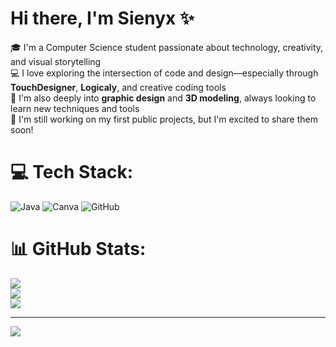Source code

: # Hi there, I'm Sienyx ✨

🎓 I'm a Computer Science student passionate about technology, creativity, and visual storytelling<br/>
💻 I love exploring the intersection of code and design—especially through **TouchDesigner**, **Logicaly**, and creative coding tools<br/> 
🎨 I'm also deeply into **graphic design** and **3D modeling**, always looking to learn new techniques and tools<br/>
🚧 I'm still working on my first public projects, but I'm excited to share them soon!




# 💻 Tech Stack:
![Java](https://img.shields.io/badge/java-%23ED8B00.svg?style=flat-square&logo=openjdk&logoColor=white) ![Canva](https://img.shields.io/badge/Canva-%2300C4CC.svg?style=flat-square&logo=Canva&logoColor=white) ![GitHub](https://img.shields.io/badge/github-%23121011.svg?style=flat-square&logo=github&logoColor=white)
# 📊 GitHub Stats:
![](https://github-readme-stats.vercel.app/api?username=sienyx&theme=merko&hide_border=false&include_all_commits=false&count_private=false)<br/>
![](https://nirzak-streak-stats.vercel.app/?user=sienyx&theme=merko&hide_border=false)<br/>
![](https://github-readme-stats.vercel.app/api/top-langs/?username=sienyx&theme=merko&hide_border=false&include_all_commits=false&count_private=false&layout=compact)

---
[![](https://visitcount.itsvg.in/api?id=sienyx&icon=0&color=11)](https://visitcount.itsvg.in)

<!-- Proudly created with GPRM ( https://gprm.itsvg.in ) -->
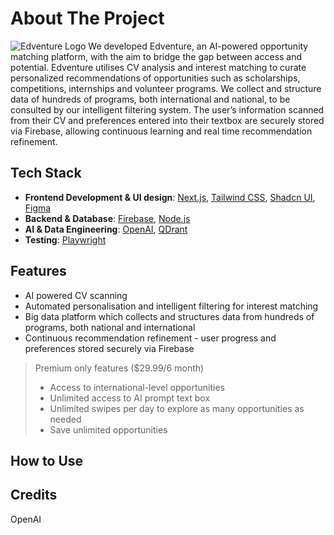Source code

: # About The Project
<img title="Edventure" alt="Edventure Logo" src="https://res.cloudinary.com/dtjjgiitl/image/upload/q_auto:good,f_auto,fl_progressive/v1753417801/ikafoq6winsk4ox0gk6h.jpg">
We developed Edventure, an AI-powered opportunity matching platform, with the aim to bridge the gap between access and potential. Edventure utilises CV analysis and interest matching to curate personalized recommendations of opportunities such as scholarships, competitions, internships and volunteer programs. We collect and structure data of hundreds of programs, both international and national, to be consulted by our intelligent filtering system. The user’s information scanned from their CV and preferences entered into their textbox are securely stored via Firebase, allowing continuous learning and real time recommendation refinement.

## Tech Stack
- **Frontend Development & UI design**: [Next.js](https://nextjs.org/), [Tailwind CSS](https://tailwindcss.com), [Shadcn UI](https://ui.shadcn.com), [Figma](https://www.figma.com)
- **Backend & Database**: [Firebase](https://firebase.google.com), [Node.js](https://nodejs.org/en)  
- **AI & Data Engineering**: [OpenAI](https://openai.com), [QDrant](https://qdrant.tech)  
- **Testing**: [Playwright](https://playwright.dev)  

## Features
- AI powered CV scanning 
- Automated personalisation and intelligent filtering for interest matching
- Big data platform which collects and structures data from hundreds of programs, both national and international 
- Continuous recommendation refinement - user progress and preferences stored securely via Firebase 
> Premium only features ($29.99/6 month)
> - Access to international-level opportunities
> - Unlimited access to AI prompt text box
> - Unlimited swipes per day to explore as many opportunities as needed
> - Save unlimited opportunities

## How to Use

## Credits
OpenAI

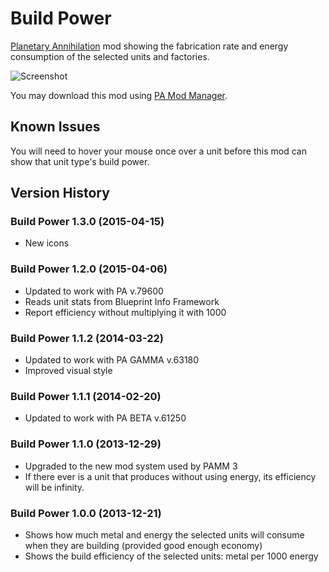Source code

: 
Build Power
===========

[Planetary Annihilation](http://www.uberent.com/pa/) mod showing the
fabrication rate and energy consumption of the selected units and
factories.

![Screenshot](http://repo.orfjackal.net/pa-mods/BuildPower_v1.2.0.png)

You may download this mod using [PA Mod Manager][PAMM].

[PAMM]: https://forums.uberent.com/threads/rel-pa-mod-manager-cross-platform.59992/


Known Issues
------------

You will need to hover your mouse once over a unit before this mod can show
that unit type's build power.


Version History
---------------

### Build Power 1.3.0 (2015-04-15)

- New icons

### Build Power 1.2.0 (2015-04-06)

- Updated to work with PA v.79600
- Reads unit stats from Blueprint Info Framework
- Report efficiency without multiplying it with 1000

### Build Power 1.1.2 (2014-03-22)

- Updated to work with PA GAMMA v.63180
- Improved visual style

### Build Power 1.1.1 (2014-02-20)

- Updated to work with PA BETA v.61250

### Build Power 1.1.0 (2013-12-29)

- Upgraded to the new mod system used by PAMM 3
- If there ever is a unit that produces without using energy, its
efficiency will be infinity.

### Build Power 1.0.0 (2013-12-21)

- Shows how much metal and energy the selected units will consume when they
are building (provided good enough economy)
- Shows the build efficiency of the selected units: metal per 1000 energy
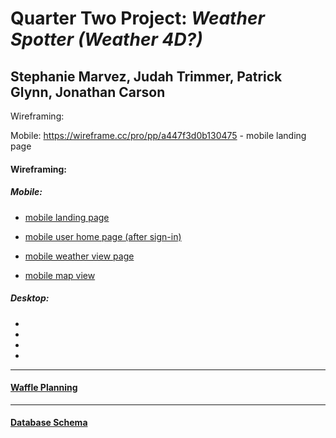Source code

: # Quarter Two Project: *Weather Spotter (Weather 4D?)*
## Stephanie Marvez, Judah Trimmer, Patrick Glynn, Jonathan Carson


Wireframing:

Mobile:
https://wireframe.cc/pro/pp/a447f3d0b130475 - mobile landing page

#### Wireframing:

##### Mobile:

- [mobile landing page](https://wireframe.cc/pro/pp/a447f3d0b130475)

- [mobile user home page (after sign-in)](https://wireframe.cc/pro/pp/db21c6bfa130481)

- [mobile weather view page](https://wireframe.cc/pro/pp/db21c6bfa130481#foipdara)

- [mobile map view](https://wireframe.cc/pro/pp/5bc32ed9e130486#1)

##### Desktop:

-

-

-

-

----
#### [Waffle Planning](https://waffle.io/Carsonjd/quarter-2-project)
----
#### [Database Schema](http://bit.ly/2j0Y6ml)
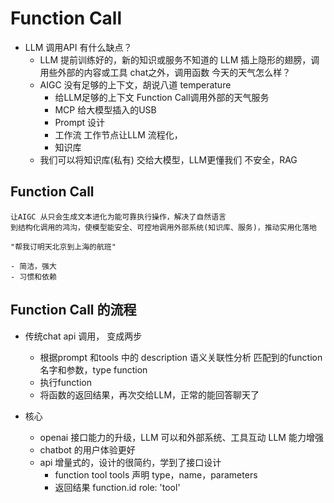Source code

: # Function Call

- LLM 调用API 有什么缺点？
    - LLM 提前训练好的，新的知识或服务不知道的
        LLM 插上隐形的翅膀，调用些外部的内容或工具
        chat之外，调用函数
        今天的天气怎么样？
    - AIGC 没有足够的上下文，胡说八道
        temperature 
        - 给LLM足够的上下文
            Function Call调用外部的天气服务
        - MCP
            给大模型插入的USB
        - Prompt 设计
        - 工作流
            工作节点让LLM 流程化，
        - 知识库
    - 我们可以将知识库(私有) 交给大模型，LLM更懂我们
    不安全，RAG

## Function Call
    让AIGC 从只会生成文本进化为能可靠执行操作，解决了自然语言
    到结构化调用的鸿沟，使模型能安全、可控地调用外部系统(知识库、服务)，推动实用化落地

    "帮我订明天北京到上海的航班"

    - 简洁，强大
    - 习惯和依赖 

## Function Call 的流程

- 传统chat api 调用， 变成两步
    - 根据prompt 和tools 中的 description 语义关联性分析
        匹配到的function 名字和参数，type function
    - 执行function
    - 将函数的返回结果，再次交给LLM，正常的能回答聊天了


- 核心
    - openai 接口能力的升级，LLM 可以和外部系统、工具互动
        LLM 能力增强
    - chatbot 的用户体验更好
    - api 增量式的，设计的很简约，学到了接口设计
        - function tool tools 声明
            type，name，parameters
        - 返回结果 function.id
            role: 'tool'
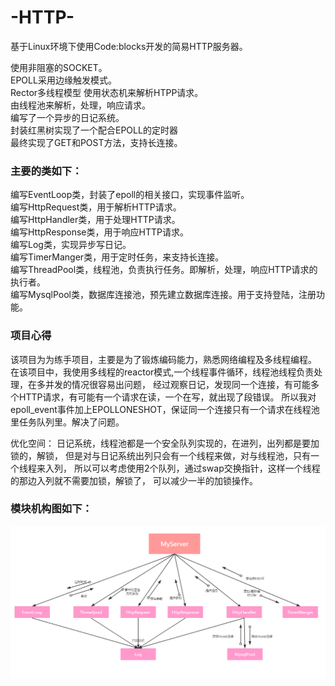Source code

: # -HTTP-
基于Linux环境下使用Code:blocks开发的简易HTTP服务器。  
  
使用非阻塞的SOCKET。  
EPOLL采用边缘触发模式。  
Rector多线程模型
使用状态机来解析HTPP请求。  
由线程池来解析，处理，响应请求。  
编写了一个异步的日记系统。  
封装红黑树实现了一个配合EPOLL的定时器   
最终实现了GET和POST方法，支持长连接。   
  
  
### 主要的类如下：  

编写EventLoop类，封装了epoll的相关接口，实现事件监听。  
编写HttpRequest类，用于解析HTTP请求。  
编写HttpHandler类，用于处理HTTP请求。  
编写HttpResponse类，用于响应HTTP请求。  
编写Log类，实现异步写日记。  
编写TimerManger类，用于定时任务，来支持长连接。  
编写ThreadPool类，线程池，负责执行任务。即解析，处理，响应HTTP请求的执行者。  
编写MysqlPool类，数据库连接池，预先建立数据库连接。用于支持登陆，注册功能。  

### 项目心得
该项目为为练手项目，主要是为了锻炼编码能力，熟悉网络编程及多线程编程。
在该项目中，我使用多线程的reactor模式,一个线程事件循环，线程池线程负责处理，在多并发的情况很容易出问题，
经过观察日记，发现同一个连接，有可能多个HTTP请求，有可能有一个请求在读，一个在写，就出现了段错误。
所以我对epoll_event事件加上EPOLLONESHOT，保证同一个连接只有一个请求在线程池里任务队列里。解决了问题。

优化空间：
日记系统，线程池都是一个安全队列实现的，在进列，出列都是要加锁的，解锁，
但是对与日记系统出列只会有一个线程来做，对与线程池，只有一个线程来入列，
所以可以考虑使用2个队列，通过swap交换指针，这样一个线程的那边入列就不需要加锁，解锁了，
可以减少一半的加锁操作。

  
### 模块机构图如下：

![Image text](https://github.com/myandsql/-HTTP-/blob/main/%E6%A8%A1%E5%9D%97%E7%BB%93%E6%9E%84.PNG)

##############################

WORK TASK:
The answer must consist of every line from the entries that holds the string "will".

YOUR RESPONSE:
You will need to hover your mouse once over a unit before this mod can show
efficiency will be infinity.
- Shows how much metal and energy the selected units will consume when they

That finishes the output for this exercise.